Monday, April 21, 2008
You're Gonna Miss This
I thought I had it rough growing up in a small town. I always thought there had to be something more out there. I was bored with the way that NOTHING ever happened there. I complained about eating Dairy King all the time. I hated not even having a decent grocery store in town. My parents always tried to tell me it wasn't that bad and that some day I'd appreciate it. I grew up and moved away. Yet, when it came time for me have a family and put my first child in school, I wanted to be back in that same town. I didn't want my daughter to feel lost in a big school where she was just another number. Well, a series of events occurred forcing us to leave our little has we'd grown to love and town I knew like the back of my hand. A couple of moves later and I'm still trying to find that "safe place" that was provided to me all my life.
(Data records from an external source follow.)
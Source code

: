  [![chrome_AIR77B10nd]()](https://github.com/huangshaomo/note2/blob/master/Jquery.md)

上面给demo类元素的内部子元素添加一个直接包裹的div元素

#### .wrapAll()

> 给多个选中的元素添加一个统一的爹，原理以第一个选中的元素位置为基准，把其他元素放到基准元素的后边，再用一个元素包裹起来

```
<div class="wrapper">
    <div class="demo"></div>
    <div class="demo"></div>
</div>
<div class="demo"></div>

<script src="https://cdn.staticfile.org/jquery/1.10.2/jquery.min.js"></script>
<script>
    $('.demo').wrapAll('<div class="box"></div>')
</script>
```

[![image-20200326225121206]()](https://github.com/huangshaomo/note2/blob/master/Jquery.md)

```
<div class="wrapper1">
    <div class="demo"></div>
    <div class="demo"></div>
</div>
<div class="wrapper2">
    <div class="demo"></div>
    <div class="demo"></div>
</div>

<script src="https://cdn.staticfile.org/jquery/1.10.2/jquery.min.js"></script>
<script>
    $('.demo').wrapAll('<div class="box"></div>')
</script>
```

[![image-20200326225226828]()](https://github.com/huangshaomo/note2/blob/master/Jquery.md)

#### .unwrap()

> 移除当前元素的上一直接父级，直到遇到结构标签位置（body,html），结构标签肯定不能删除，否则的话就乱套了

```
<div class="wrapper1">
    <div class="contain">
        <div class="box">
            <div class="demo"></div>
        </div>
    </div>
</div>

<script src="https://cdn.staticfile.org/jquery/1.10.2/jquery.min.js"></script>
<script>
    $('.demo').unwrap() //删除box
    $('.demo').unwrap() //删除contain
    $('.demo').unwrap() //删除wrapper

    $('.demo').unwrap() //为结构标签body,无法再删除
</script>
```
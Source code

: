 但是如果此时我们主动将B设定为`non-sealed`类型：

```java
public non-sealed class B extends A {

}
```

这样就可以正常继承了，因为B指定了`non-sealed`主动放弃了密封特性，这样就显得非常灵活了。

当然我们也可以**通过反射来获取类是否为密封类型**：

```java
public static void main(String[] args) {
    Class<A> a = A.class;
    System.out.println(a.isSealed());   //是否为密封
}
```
I can't find my niche in a town or in a job. I miss my parents so much that I tear up writing this. I miss my family and friends so much that my heart hurts. There are days it hits me out of nowhere and my emotions make it hard to breathe. All those times of my parents telling me, "You're going to miss this" I never listened or believed. Now I wonder if it's too late. We moved to try and provide a better life, but how is it better if you're miserable? Then again, how can I make the kids move again and switch schools again? I can't turn their lives upside down and make them pay for the mistakes that I've made. Is there a way to find that happy medium?